Tucked inside No Regrets Parenting, a book of simple ideas that aims to help parents “turn long days and short years into cherished moments with your kids,” is a life-changing parent hack called the pajama walk (I do not exaggerate).

It’s as simple as it sounds: taking a just-before-bedtime walk with the kids in their pajamas, but somehow the idea feels like a magic secret you wish someone had told you months ago. PJ walks (or “jammie walks”, as our toddler calls them) generate unanimous approval in our family.

As parents, we love them because it’s a no-stress way to debrief about our kids’ day. Somehow the night air brings out parts of the day that have been left out; it’s as if the pajama walk is a safe place to confide in mom and dad about something that happened at school or with a friend. The kids love PJ walks because it feels like we’re postponing bedtime by a few more minutes (even if not) and what’s more exciting than walking around the block at night wearing pajamas? If you’re lucky, your walk might even be lit by streetlights and moonlight.

Here’s how to do a pajama walk:

1. Complete the entire bedtime routine: read all the stories, brush all the teeth, take the last gulps of water, turn down the sheets, click on the sound machines, draw the blackout blinds, you get the idea. The goal is to jump in bed immediately after you come inside, so prepare everything before you walk out.

2. Stuff pajama-clad feet into slip-on shoes or hard-soled slippers—something that doesn’t take too much time getting on or off. We’ve even been known to do pajama walks barefoot. Grab a jacket if it’s cold enough.

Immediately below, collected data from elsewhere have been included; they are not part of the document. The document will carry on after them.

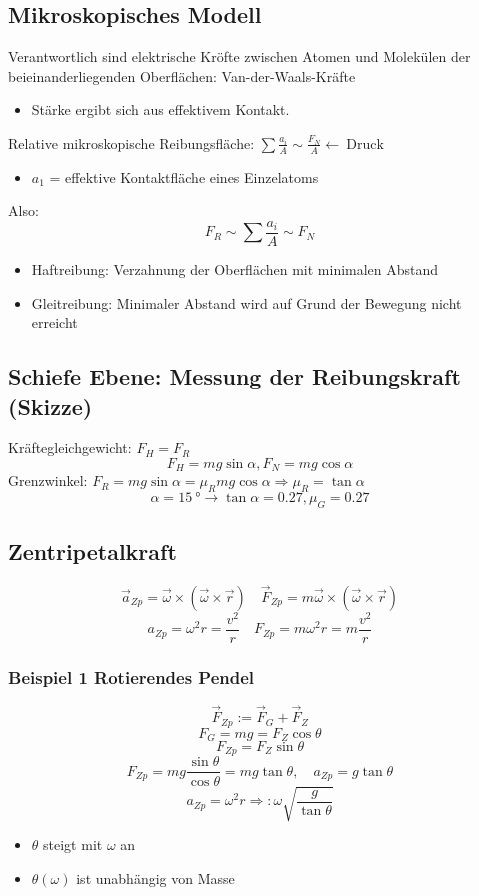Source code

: \documentclass[a4paper]{scrartcl}
\renewcommand{\v}[1]{\vec{#1}}
\begin{document}
\subsection{Mikroskopisches Modell}
\label{sec-8-9}
Verantwortlich sind elektrische Kröfte zwischen Atomen und Molekülen der beieinanderliegenden Oberflächen: Van-der-Waals-Kräfte
\begin{itemize}
\item Stärke ergibt sich aus effektivem Kontakt.
\end{itemize}
Relative mikroskopische Reibungsfläche: $\sum \frac{a_i}{A} \sim \frac{F_N}{A} \leftarrow~\text{Druck}$
\begin{itemize}
\item $a_1$ = effektive Kontaktfläche eines Einzelatoms
\end{itemize}
Also: \[F_R \sim \sum \frac{a_i}{A} \sim F_N\]
\begin{itemize}
\item Haftreibung: Verzahnung der Oberflächen mit minimalen Abstand
\item Gleitreibung: Minimaler Abstand wird auf Grund der Bewegung nicht erreicht
\end{itemize}
\subsection{Schiefe Ebene: Messung der Reibungskraft (Skizze)}
\label{sec-8-10}
Kräftegleichgewicht: $F_H = F_R$
\[F_H = m g \sin{\alpha}, F_N = m g \cos{\alpha}\]
Grenzwinkel: $F_R = m g \sin{\alpha} = \mu_R m g \cos{\alpha} \Rightarrow \mu_R = \tan{\alpha}$
\[\alpha = \SI{15}{\degree} \rightarrow \tan{\alpha} = 0.27,\mu_G = 0.27\]
\subsection{Zentripetalkraft}
\label{sec-8-11}
\[\v a_{Zp} = \v \omega \times(\v\omega\times\v r)\quad \v{F}_{Zp} = m\v\omega\times(\v\omega\times\v r)\]
\[a_{Zp} = \omega^2 r = \frac{v^2}{r}\quad F_{Zp} = m\omega^2 r = m \frac{v^2}{r}\]
\subsubsection{Beispiel 1 Rotierendes Pendel}
\label{sec-8-11-1}
\[\v{F}_{Zp} := \v{F}_G + \v{F}_Z\]
\[F_G = m g = F_Z \cos{\theta}\]
\[F_{Zp} = F_Z \sin{\theta}\]
\[F_{Zp} = mg \frac{\sin{\theta}}{\cos{\theta}} = m g \tan{\theta},\quad a_{Zp} = g\tan{\theta}\]
\[a_{Zp} = \omega^2 r \Rightarrow: \omega \sqrt{\frac{g}{\tan{\theta}}}\]
\begin{itemize}
\item $\theta$ steigt mit $\omega$ an
\item $\theta(\omega)$ ist unabhängig von Masse
\end{itemize}
\end{document}
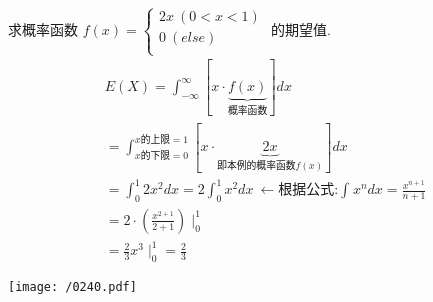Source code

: \documentclass[UTF8]{ctexart}
\begin{document}
\begin{myEnvSample}
	求概率函数 $
	f(x)=\left\{ \begin{array}{l}
		2x\ (0<x<1)\\
		0\ (else)\\
	\end{array} \right. 
	$ 的期望值. \\
	
	\begin{align*}  %
	& E(X)=\int_{-\infty}^{\infty}{\left[ x\cdot \underset{\text{概率函数}}{\underbrace{f\left( x \right) }} \right] dx}\\
& =\int_{x\text{的下限}=0}^{x\text{的上限}=1}{\left[ x\cdot \underset{\text{即本例的概率函数}f(x)}{\underbrace{2x}} \right]}dx\\
& =\int_0^1{2x^2}dx=2\int_0^1{x^2}dx\ \gets \text{根据公式:}\int_{}^{}{x^n}dx=\frac{x^{n+1}}{n+1}\\
& =2\cdot \left( \frac{x^{2+1}}{2+1} \right) \mid_{0}^{1} \\
& =\frac{2}{3}x^3\mid_{0}^{1}=\frac{2}{3}
	\end{align*}

\texttt{[image: /0240.pdf]} 
\end{myEnvSample}
\vspace{1em} 
\end{document}

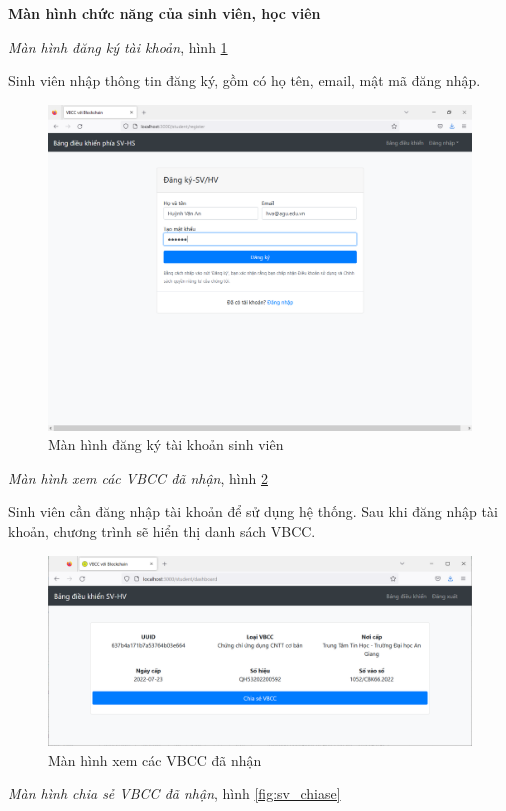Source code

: \textbf{Màn hình chức năng của sinh viên, học viên}

\emph{Màn hình đăng ký tài khoản}, hình \ref{fig:std_new}

Sinh viên nhập thông tin đăng ký, gồm có họ tên, email, mật mã đăng nhập.

\begin{figure}[H]
\centering
\includegraphics[width=.9\linewidth]{img/std_new.PNG}
\caption{Màn hình đăng ký tài khoản sinh viên}
\label{fig:std_new}
\end{figure}


\emph{Màn hình xem các VBCC đã nhận}, hình \ref{fig:sv_hva}

Sinh viên cần đăng nhập tài khoản để sử dụng hệ thống.
Sau khi đăng nhập tài khoản, chương trình sẽ hiển thị danh sách VBCC.
\begin{figure}[H]
\centering
\includegraphics[width=.9\linewidth]{img/sv_hva.PNG}
\caption{Màn hình xem các VBCC đã nhận}
\label{fig:sv_hva}
\end{figure}

\emph{Màn hình chia sẻ VBCC đã nhận}, hình \ref{fig:sv_chiase}

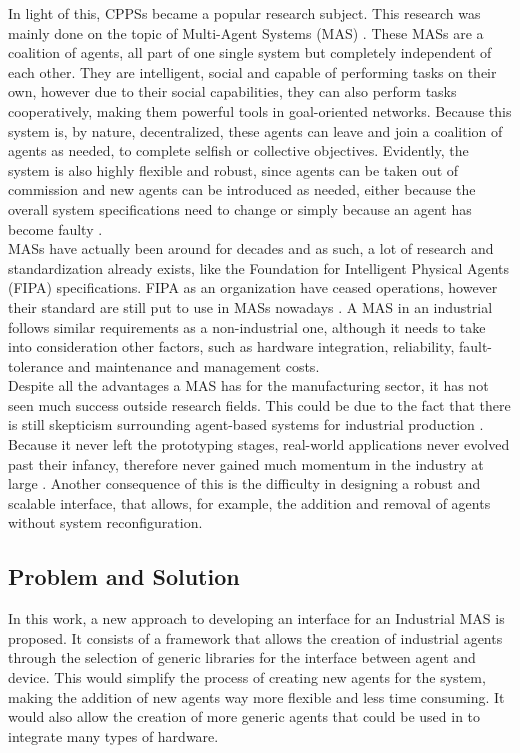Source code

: In light of this, CPPSs became a popular research subject. This research was mainly done on the topic of Multi-Agent Systems (MAS) \cite{sakurada01} \cite{karnouskos01}. These MASs are a coalition of agents, all part of one single system but completely independent of each other. They are intelligent, social and capable of performing tasks on their own, however due to their social capabilities, they can also perform tasks cooperatively, making them powerful tools in goal-oriented networks. Because this system is, by nature, decentralized, these agents can leave and join a coalition of agents as needed, to complete selfish or collective objectives. Evidently, the system is also highly flexible and robust, since agents can be taken out of commission and new agents can be introduced as needed, either because the overall system specifications need to change or simply because an agent has become faulty \cite{paulo02}. \\

MASs have actually been around for decades and as such, a lot of research and standardization already exists, like the Foundation for Intelligent Physical Agents (FIPA) specifications. FIPA as an organization have ceased operations, however their standard are still put to use in MASs nowadays \cite{FIPA_website}. A MAS in an industrial follows similar requirements as a non-industrial one, although it needs to take into consideration other factors, such as hardware integration, reliability, fault-tolerance and maintenance and management costs.\\

Despite all the advantages a MAS has for the manufacturing sector, it has not seen much success outside research fields. This could be due to the fact that there is still skepticism surrounding agent-based systems for industrial production \cite{marschall01}. Because it never left the prototyping stages, real-world applications never evolved past their infancy, therefore never gained much momentum in the industry at large \cite{karnouskos02}. Another consequence of this is the difficulty in designing a robust and scalable interface, that allows, for example, the addition and removal of agents without system reconfiguration. %

\subsection{Problem and Solution}

In this work, a new approach to developing an interface for an Industrial MAS is proposed. It consists of a framework that allows the creation of industrial agents through the selection of generic libraries for the interface between agent and device. This would simplify the process of creating new agents for the system, making the addition of new agents way more flexible and less time consuming. It would also allow the creation of more generic agents that could be used in to integrate many types of hardware.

3. Leave your phone behind. You won’t need it, and kids have a sixth sense about when we’ve drifted off into work brain.

4. Step outside! But remember the goal is to keep calm and get their bodies and brains and get ready for sleep. Running and loud voices won’t exactly do that.

5. Keep it short—around the block or up and down the sidewalk once should do the trick. Listen for nighttime nature sounds and observe how your street looks different in the darkness.

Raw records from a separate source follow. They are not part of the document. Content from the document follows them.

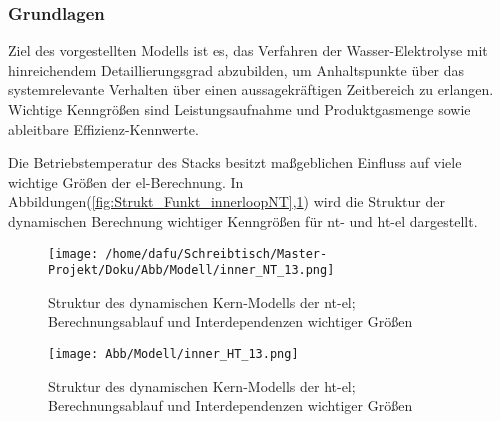 \documentclass[onecolumn,10pt,titlepage]{article}
\begin{document}
\subsubsection{Grundlagen}
Ziel des vorgestellten Modells ist es, das Verfahren der Wasser-Elektrolyse mit hinreichendem Detaillierungsgrad abzubilden, um Anhaltspunkte über das systemrelevante Verhalten über einen aussagekräftigen Zeitbereich zu erlangen.\\ Wichtige Kenngrößen sind Leistungsaufnahme und Produktgasmenge sowie ableitbare Effizienz-Kennwerte.

Die Betriebstemperatur des Stacks besitzt maßgeblichen Einfluss auf viele wichtige Größen der \gls{el}-Berechnung.
In Abbildungen(\ref{fig:Strukt_Funkt_innerloopNT},\ref{fig:Strukt_Funkt_innerloopHT}) wird die Struktur der dynamischen Berechnung wichtiger Kenngrößen für \gls{nt}- und \gls{ht}-\gls{el} dargestellt.\\

%

\begin{figure}[!tbp]
	\centering
	\begin{minipage}[t]{0.49\textwidth}
		\texttt{[image: /home/dafu/Schreibtisch/Master-Projekt/Doku/Abb/Modell/inner\_NT\_13.png]}

		\caption[Kern-Modell \gls{ht}-\gls{el}]{Struktur des dynamischen Kern-Modells der \gls{nt}-\gls{el}; Berechnungsablauf und Interdependenzen wichtiger Größen}
		\label{fig:Strukt_Funkt_innerloopNT}
	\end{minipage}
	\hfill
	\begin{minipage}[t]{0.49\textwidth}
		\texttt{[image: Abb/Modell/inner\_HT\_13.png]}

		\caption[Kern-Modell \gls{ht}-\gls{el}]{Struktur des dynamischen Kern-Modells der \gls{ht}-\gls{el}; Berechnungsablauf und Interdependenzen wichtiger Größen}
		\label{fig:Strukt_Funkt_innerloopHT}
	\end{minipage}
\end{figure}
\end{document}

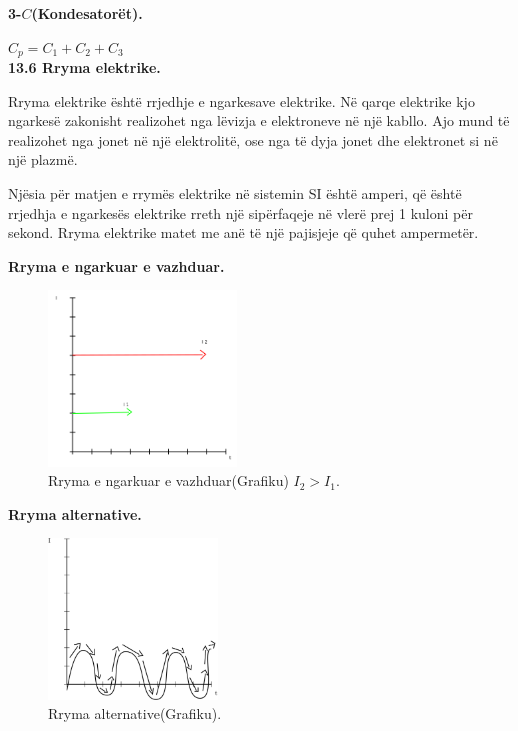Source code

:\documentclass[twocolumn]{article}
\begin{document}
	\textbf{3-$C$(Kondesatorët).}
	
	
	$C_p=C_1+C_2+C_3$\\
	
	\textbf{13.6 Rryma elektrike.}
	
	Rryma elektrike është rrjedhje e ngarkesave elektrike. Në qarqe elektrike kjo ngarkesë zakonisht realizohet nga lëvizja e elektroneve në një kabllo. Ajo mund të realizohet nga jonet në një elektrolitë, ose nga të dyja jonet dhe elektronet si në një plazmë.
	
	Njësia për matjen e rrymës elektrike në sistemin SI është amperi, që është rrjedhja e ngarkesës elektrike rreth një sipërfaqeje në vlerë prej 1 kuloni për sekond. Rryma elektrike matet me anë të një pajisjeje që quhet ampermetër.
	
	
	\begin{flushleft}
		\textbf{	Rryma e ngarkuar e vazhduar.}
	\end{flushleft}
	\begin{figure}[h]
		\includegraphics[width=50mm]{Imazhet/rryma e ngarkuar e vazhduar.png}
		\caption{Rryma e ngarkuar e vazhduar(Grafiku) $I_2>I_1$.}
		\label{fig:boat1}
	\end{figure}
	
	
	\begin{flushleft}
		\textbf{	Rryma alternative.}
	\end{flushleft}
	\begin{figure}[h]
		\includegraphics[width=45mm]{Imazhet/Rryma alternative.png}
		\caption{Rryma alternative(Grafiku).}
		\label{fig:boat1}
	\end{figure}
	
\end{document}
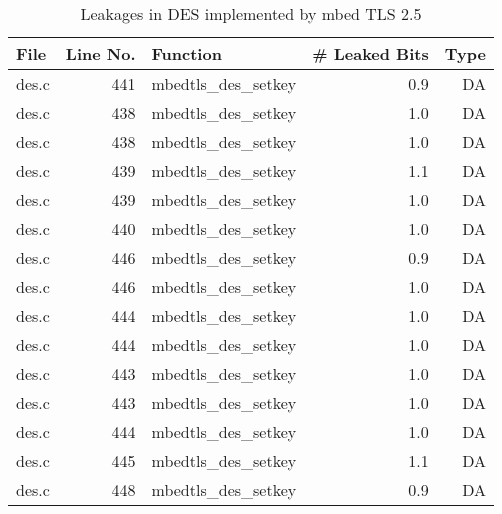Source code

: \begin{table}[!ht]
\centering\tiny\scriptsize
\caption{Leakages in DES implemented by mbed TLS 2.5}\label{tab:DESmbed TLS2.5}
\begin{tabular}{lrlrr}
\hline
\textbf{File} & \textbf{Line No.} & \textbf{Function} & \textbf{\# Leaked Bits} & \textbf{Type} \\\hline
des.c& 441&mbedtls\_des\_setkey&0.9 &DA\\
des.c& 438&mbedtls\_des\_setkey&1.0 &DA\\
des.c& 438&mbedtls\_des\_setkey&1.0 &DA\\
des.c& 439&mbedtls\_des\_setkey&1.1 &DA\\
des.c& 439&mbedtls\_des\_setkey&1.0 &DA\\
des.c& 440&mbedtls\_des\_setkey&1.0 &DA\\
des.c& 446&mbedtls\_des\_setkey&0.9 &DA\\
des.c& 446&mbedtls\_des\_setkey&1.0 &DA\\
des.c& 444&mbedtls\_des\_setkey&1.0 &DA\\
des.c& 444&mbedtls\_des\_setkey&1.0 &DA\\
des.c& 443&mbedtls\_des\_setkey&1.0 &DA\\
des.c& 443&mbedtls\_des\_setkey&1.0 &DA\\
des.c& 444&mbedtls\_des\_setkey&1.0 &DA\\
des.c& 445&mbedtls\_des\_setkey&1.1 &DA\\
des.c& 448&mbedtls\_des\_setkey&0.9 &DA\\
\hline
\end{tabular}
\renewcommand{\baselinestretch}{1.0}\selectfont
\end{table}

6. Head back inside and to bed straightaway. There’s a good chance everyone will be a little happier than when you started—the perfect way to end the day!

Pajama walks aren’t a magic bullet for bad moods and insta-sleep, but more often than not you’ll feel a sense of family connection when you walk back inside. Ending the day on a positive note is always a good idea.

Nighttime in the city

We also love the sense of place that comes out of these pajama walks. The activity builds memories and develops a sense of belonging in our neighborhood and of our place in the city. In urbanist-speak that’s called placemaking, and it’s tremendously important in the process of people developing a sense of responsibility toward the place where they live.

When it’s all said and done, pajama walks are more than what meets the eye. Take your kids on a short walk at night in their pajamas and you’ll be creating a safe space for dialogue, building memories around the place you call home, and deepening their sense of place in the city where you live. Just add slippers.